*SUPPLIED DATA:*
:::::

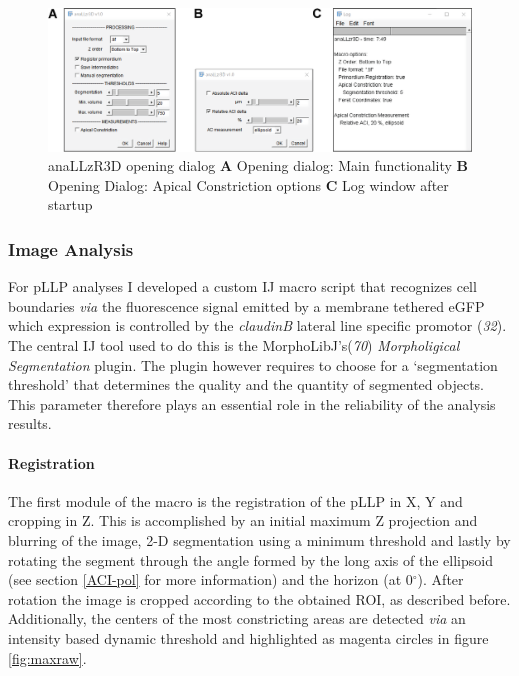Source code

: \documentclass[10pt, b5paper, singlespacinge, twoside]{reedthesis} %
\theoremstyle{definition}
\theoremstyle{definition}
\theoremstyle{definition}
\theoremstyle{remark}
\begin{document}
\begin{figure}[H]

{\centering \includegraphics[width=0.95\linewidth]{figures/materials/macros/anallzr3D_macro} 

}

\caption[anaLLzR3D opening dialog]{anaLLzR3D opening dialog \textbf{A} Opening dialog: Main functionality \textbf{B} Opening Dialog: Apical Constriction options \textbf{C} Log window after startup}\label{fig:anallzr3ddialog}
\end{figure}
\hypertarget{image-analysis-1}{%
\subsubsection{Image Analysis}\label{image-analysis-1}}

For pLLP analyses I developed a custom IJ macro script that recognizes cell boundaries \emph{via} the fluorescence signal emitted by a membrane tethered eGFP which expression is controlled by the \emph{claudinB} lateral line specific promotor (\emph{32}). The central IJ tool used to do this is the MorphoLibJ's(\emph{70}) \emph{Morpholigical Segmentation} plugin. The plugin however requires to choose for a `segmentation threshold' that determines the quality and the quantity of segmented objects. This parameter therefore plays an essential role in the reliability of the analysis results.

\hypertarget{registration-1}{%
\paragraph{Registration}\label{registration-1}}

The first module of the macro is the registration of the pLLP in X, Y and cropping in Z. This is accomplished by an initial maximum Z projection and blurring of the image, 2-D segmentation using a minimum threshold and lastly by rotating the segment through the angle formed by the long axis of the ellipsoid (see section \ref{ACI-pol} for more information) and the horizon (at 0\(^{\circ}\)). After rotation the image is cropped according to the obtained ROI, as described before. Additionally, the centers of the most constricting areas are detected \emph{via} an intensity based dynamic threshold and highlighted as magenta circles in figure \ref{fig:maxraw}.
\end{document}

:::::

*YOUR GOAL:* Set every record down exactly, omitting pictures.

*RESULT FOR THIS EXERCISE:*
Source code

: \documentclass[10pt, b5paper, singlespacinge, twoside]{reedthesis} %
\theoremstyle{definition}
\theoremstyle{definition}
\theoremstyle{definition}
\theoremstyle{remark}
\begin{document}
\begin{figure}[H]

{\centering \includegraphics[width=0.95\linewidth]{figures/materials/macros/anallzr3D_macro} 

}

\caption[anaLLzR3D opening dialog]{anaLLzR3D opening dialog \textbf{A} Opening dialog: Main functionality \textbf{B} Opening Dialog: Apical Constriction options \textbf{C} Log window after startup}\label{fig:anallzr3ddialog}
\end{figure}
\hypertarget{image-analysis-1}{%
\subsubsection{Image Analysis}\label{image-analysis-1}}

For pLLP analyses I developed a custom IJ macro script that recognizes cell boundaries \emph{via} the fluorescence signal emitted by a membrane tethered eGFP which expression is controlled by the \emph{claudinB} lateral line specific promotor (\emph{32}). The central IJ tool used to do this is the MorphoLibJ's(\emph{70}) \emph{Morpholigical Segmentation} plugin. The plugin however requires to choose for a `segmentation threshold' that determines the quality and the quantity of segmented objects. This parameter therefore plays an essential role in the reliability of the analysis results.

\hypertarget{registration-1}{%
\paragraph{Registration}\label{registration-1}}

The first module of the macro is the registration of the pLLP in X, Y and cropping in Z. This is accomplished by an initial maximum Z projection and blurring of the image, 2-D segmentation using a minimum threshold and lastly by rotating the segment through the angle formed by the long axis of the ellipsoid (see section \ref{ACI-pol} for more information) and the horizon (at 0\(^{\circ}\)). After rotation the image is cropped according to the obtained ROI, as described before. Additionally, the centers of the most constricting areas are detected \emph{via} an intensity based dynamic threshold and highlighted as magenta circles in figure \ref{fig:maxraw}.
\end{document}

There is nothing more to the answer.